• **Dataset entries**
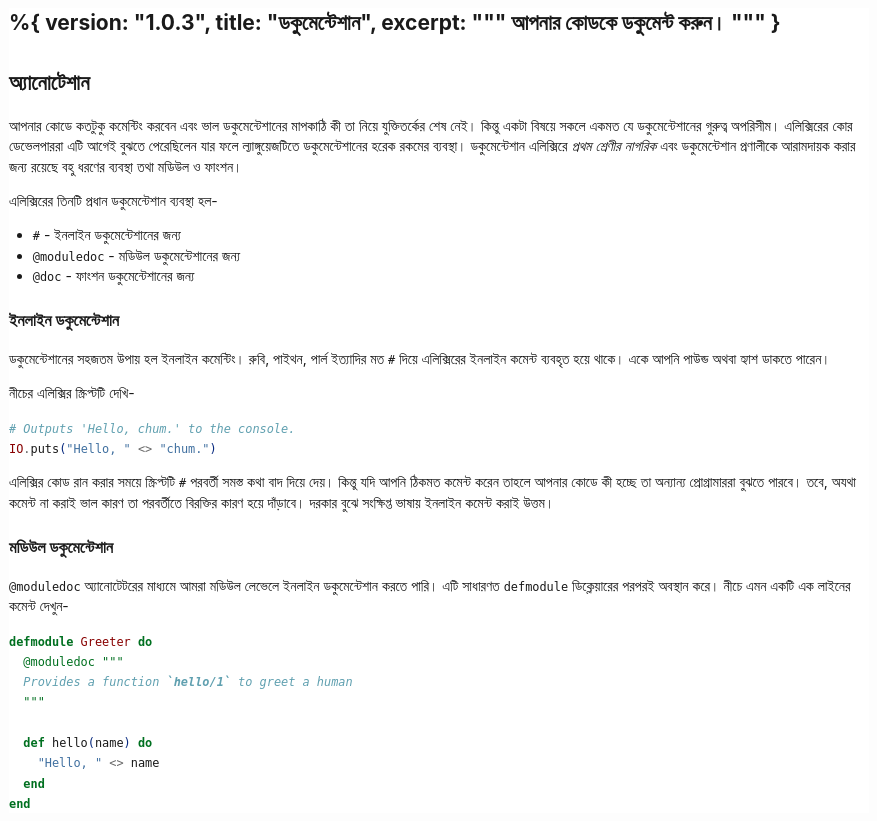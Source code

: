 %{
  version: "1.0.3",
  title: "ডকুমেন্টেশান",
  excerpt: """
  আপনার কোডকে ডকুমেন্ট করুন।
  """
}
---

## অ্যানোটেশান

আপনার কোডে কতটুকু কমেন্টিং করবেন এবং ভাল ডকুমেন্টেশানের মাপকাঠি কী তা নিয়ে যুক্তিতর্কের শেষ নেই। কিন্তু একটা বিষয়ে সকলে একমত যে ডকুমেন্টেশানের গুরুত্ব অপরিসীম। এলিক্সিরের কোর ডেভেলপাররা এটি আগেই বুঝতে পেরেছিলেন যার ফলে ল্যাঙ্গুয়েজটিতে ডকুমেন্টেশানের হরেক রকমের ব্যবস্থা। ডকুমেন্টেশান এলিক্সিরে *প্রথম শ্রেণীর নাগরিক* এবং ডকুমেন্টেশান প্রণালীকে আরামদায়ক করার জন্য রয়েছে বহু ধরণের ব্যবস্থা তথা মডিউল ও ফাংশন।

এলিক্সিরের তিনটি প্রধান ডকুমেন্টেশান ব্যবস্থা হল-

  - `#` - ইনলাইন ডকুমেন্টেশানের জন্য
  - `@moduledoc` - মডিউল ডকুমেন্টেশানের জন্য
  - `@doc` - ফাংশন ডকুমেন্টেশানের জন্য

### ইনলাইন ডকুমেন্টেশান

ডকুমেন্টেশানের সহজতম উপায় হল ইনলাইন কমেন্টিং। রুবি, পাইথন, পার্ল ইত্যাদির মত `#` দিয়ে এলিক্সিরের ইনলাইন কমেন্ট ব্যবহৃত হয়ে থাকে। একে আপনি পাউন্ড অথবা হ্যাশ ডাকতে পারেন।

নীচের এলিক্সির স্ক্রিপ্টটি দেখি-

```elixir
# Outputs 'Hello, chum.' to the console.
IO.puts("Hello, " <> "chum.")
```

এলিক্সির কোড রান করার সময়ে স্ক্রিপ্টটি `#` পরবর্তী সমস্ত কথা বাদ দিয়ে দেয়। কিন্তু যদি আপনি ঠিকমত কমেন্ট করেন তাহলে আপনার কোডে কী হচ্ছে তা অন্যান্য প্রোগ্রামাররা বুঝতে পারবে। তবে, অযথা কমেন্ট না করাই ভাল কারণ তা পরবর্তীতে বিরক্তির কারণ হয়ে দাঁড়াবে। দরকার বুঝে সংক্ষিপ্ত ভাষায় ইনলাইন কমেন্ট করাই উত্তম।

### মডিউল ডকুমেন্টেশান
`@moduledoc` অ্যানোটেটরের মাধ্যমে আমরা মডিউল লেভেলে ইনলাইন ডকুমেন্টেশান করতে পারি। এটি সাধারণত `defmodule` ডিক্লেয়ারের পরপরই অবস্থান করে। নীচে এমন একটি এক লাইনের কমেন্ট দেখুন-

```elixir
defmodule Greeter do
  @moduledoc """
  Provides a function `hello/1` to greet a human
  """

  def hello(name) do
    "Hello, " <> name
  end
end
```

• **Task instructions**
Give the data above again, exactly, with every picture removed.

• **Problem solution**
Source code

: %{
  version: "1.0.3",
  title: "ডকুমেন্টেশান",
  excerpt: """
  আপনার কোডকে ডকুমেন্ট করুন।
  """
}
---

## অ্যানোটেশান

আপনার কোডে কতটুকু কমেন্টিং করবেন এবং ভাল ডকুমেন্টেশানের মাপকাঠি কী তা নিয়ে যুক্তিতর্কের শেষ নেই। কিন্তু একটা বিষয়ে সকলে একমত যে ডকুমেন্টেশানের গুরুত্ব অপরিসীম। এলিক্সিরের কোর ডেভেলপাররা এটি আগেই বুঝতে পেরেছিলেন যার ফলে ল্যাঙ্গুয়েজটিতে ডকুমেন্টেশানের হরেক রকমের ব্যবস্থা। ডকুমেন্টেশান এলিক্সিরে *প্রথম শ্রেণীর নাগরিক* এবং ডকুমেন্টেশান প্রণালীকে আরামদায়ক করার জন্য রয়েছে বহু ধরণের ব্যবস্থা তথা মডিউল ও ফাংশন।

এলিক্সিরের তিনটি প্রধান ডকুমেন্টেশান ব্যবস্থা হল-

  - `#` - ইনলাইন ডকুমেন্টেশানের জন্য
  - `@moduledoc` - মডিউল ডকুমেন্টেশানের জন্য
  - `@doc` - ফাংশন ডকুমেন্টেশানের জন্য

### ইনলাইন ডকুমেন্টেশান

ডকুমেন্টেশানের সহজতম উপায় হল ইনলাইন কমেন্টিং। রুবি, পাইথন, পার্ল ইত্যাদির মত `#` দিয়ে এলিক্সিরের ইনলাইন কমেন্ট ব্যবহৃত হয়ে থাকে। একে আপনি পাউন্ড অথবা হ্যাশ ডাকতে পারেন।

নীচের এলিক্সির স্ক্রিপ্টটি দেখি-

```elixir
# Outputs 'Hello, chum.' to the console.
IO.puts("Hello, " <> "chum.")
```

এলিক্সির কোড রান করার সময়ে স্ক্রিপ্টটি `#` পরবর্তী সমস্ত কথা বাদ দিয়ে দেয়। কিন্তু যদি আপনি ঠিকমত কমেন্ট করেন তাহলে আপনার কোডে কী হচ্ছে তা অন্যান্য প্রোগ্রামাররা বুঝতে পারবে। তবে, অযথা কমেন্ট না করাই ভাল কারণ তা পরবর্তীতে বিরক্তির কারণ হয়ে দাঁড়াবে। দরকার বুঝে সংক্ষিপ্ত ভাষায় ইনলাইন কমেন্ট করাই উত্তম।

### মডিউল ডকুমেন্টেশান
`@moduledoc` অ্যানোটেটরের মাধ্যমে আমরা মডিউল লেভেলে ইনলাইন ডকুমেন্টেশান করতে পারি। এটি সাধারণত `defmodule` ডিক্লেয়ারের পরপরই অবস্থান করে। নীচে এমন একটি এক লাইনের কমেন্ট দেখুন-

```elixir
defmodule Greeter do
  @moduledoc """
  Provides a function `hello/1` to greet a human
  """

  def hello(name) do
    "Hello, " <> name
  end
end
```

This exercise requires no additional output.